The classpathLookup function determines if a node is promising or unpromising by looking up the set of class paths within lookup range, $P_{lookupRng}^{CLS}$ , which is defined in Definition 5. If there exists at least one class path to which an instance path is “aligned,” the last node of the instance path is determined to be promising. An instance path $p^{ins} \in P^{INS}$ is said to be “aligned” to a class path $p^{cls} \in P^{CLS}$ if all the instance triples $(v_{1}, α_{1}, v_{2}), \dots, (v_{i}, α_{i}, v_{i + 1})$ composing the instance path $p^{ins} \in P^{INS}$ have their corresponding class triples $(u_{1}, α_{1}, u_{2}), \dots, (u_{i}, α_{i}, u_{i + 1})$ at the same positions in $p^{cls} \in P^{CLS}$ , where $u_{i} = c l a s s (v_{i})$ . An example of an instance path $p^{ins} \in P^{INS}$ which is “aligned” to a class path $p^{cls} \in P^{CLS}$ is shown in Figure 4, where all the types of instance nodes ( $v_{i}$ ) and edges ( $α_{i}$ ) in an instance path $p^{ins} \in P^{INS}$ correspond to the class nodes ( $u_{i}$ ) and edges ( $α_{i}$ ) in a class path $p^{cls} \in P^{CLS}$ .

Figure 4

An example of an instance path of length i aligned to a class path.

Definition 5 (classpathLookup function).

Let us consider a path query “Find relationships between a source node $s \in V^{INS}$ and a destination node $d \in V^{INS}$ .” For the path query, the set of class paths within lookup range, $P_{lookupRng}^{CLS} \subset P^{CLS}$ , can be defined as $P_{lookupRng}^{CLS}$ = ${p \in P^{CLS} | f i r s t N o d e (p) = c l a s s (s), l a s t N o d e (p) = c l a s s (d)}$ . The set $P_{lookupRng}^{CLS}$ is used as an input parameter for $c l a s s p a t h L o o k u p$ function, which is defined as

\begin{array}{l} c l a s s p a t h L o o k u p (p^{ins}, P_{lookupRng}^{CLS}) \\ = {\begin{cases} 1, & if \exists p^{cls} \in P_{lookupRng}^{CLS} | p^{ins} is aligned to p^{cls} \\ 0, & otherwise . \end{cases} \end{array}

(1)

The $c l a s s p a t h L o o k u p$ function returns “1” if an instance path $p^{ins} \in P^{INS}$ is aligned to any one of class paths $p^{cls} \in P_{lookupRng}^{CLS}$ .

3.3. Combining BFS with Class Path Lookup Operation

Algorithm 1 shows BFS combined with class path lookup scheme.
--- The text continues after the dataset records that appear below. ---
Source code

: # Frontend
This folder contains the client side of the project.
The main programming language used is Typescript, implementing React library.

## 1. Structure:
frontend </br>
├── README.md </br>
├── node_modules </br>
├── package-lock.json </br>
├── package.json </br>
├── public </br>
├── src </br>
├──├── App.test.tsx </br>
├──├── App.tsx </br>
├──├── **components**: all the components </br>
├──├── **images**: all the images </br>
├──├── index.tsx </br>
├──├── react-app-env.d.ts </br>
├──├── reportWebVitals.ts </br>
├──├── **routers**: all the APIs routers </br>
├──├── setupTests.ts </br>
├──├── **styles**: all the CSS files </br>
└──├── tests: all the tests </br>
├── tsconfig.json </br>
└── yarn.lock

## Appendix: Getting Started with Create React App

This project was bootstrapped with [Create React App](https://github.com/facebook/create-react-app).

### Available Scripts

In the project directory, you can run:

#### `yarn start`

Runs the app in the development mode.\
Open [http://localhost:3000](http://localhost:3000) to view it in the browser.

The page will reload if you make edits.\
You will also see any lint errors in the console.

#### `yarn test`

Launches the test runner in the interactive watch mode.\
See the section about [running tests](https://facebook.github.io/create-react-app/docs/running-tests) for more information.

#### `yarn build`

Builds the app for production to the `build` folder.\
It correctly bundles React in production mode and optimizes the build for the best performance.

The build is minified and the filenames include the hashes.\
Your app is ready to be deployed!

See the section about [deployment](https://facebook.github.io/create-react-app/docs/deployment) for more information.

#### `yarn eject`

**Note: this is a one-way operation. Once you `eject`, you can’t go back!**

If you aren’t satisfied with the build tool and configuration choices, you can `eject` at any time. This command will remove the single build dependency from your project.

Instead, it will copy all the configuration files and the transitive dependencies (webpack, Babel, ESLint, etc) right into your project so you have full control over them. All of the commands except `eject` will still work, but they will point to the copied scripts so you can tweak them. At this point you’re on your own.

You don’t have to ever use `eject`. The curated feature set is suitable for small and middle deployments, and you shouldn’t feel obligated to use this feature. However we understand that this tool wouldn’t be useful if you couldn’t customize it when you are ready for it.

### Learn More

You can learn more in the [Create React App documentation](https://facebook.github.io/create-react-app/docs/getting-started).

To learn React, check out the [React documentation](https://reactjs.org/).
The algorithm first searches the neighbors of the starting node as BFS does then looks up the materialized path expressions to see which neighbor node can lead to the destination successfully within the given path length. The algorithm enqueues only the promising nodes and discards the nodes which lead to unsuccessful search. The decision is made by classpathLookup function which is defined in Definition 5. Line 10 is the filtering operation implemented by classpathLookup function. The input parameter $p^{ins}$ for the classpathLookup function is an instance path through which the algorithm has traversed to reach the node v (the last node of $p^{ins}$ ) starting from the source node s. The class paths, to which $p^{ins}$ can be “aligned,” are looked up against (the second parameter $P_{lookupRng}^{CLS}$ ) the set of class paths of length n, the first node and the last node of which are $c l a s s (s)$ and $c l a s s (d)$ , respectively. If the $c l a s s p a t h L o o k u p$ function finds at least one class path in $P_{lookupRng}^{CLS}$ , it returns “1” and the statements in line 11 and line 12 are executed. Line 11 builds the set of instance paths in memory buffer. Line 12 enqueues v in [12] to Q for next step BFS search.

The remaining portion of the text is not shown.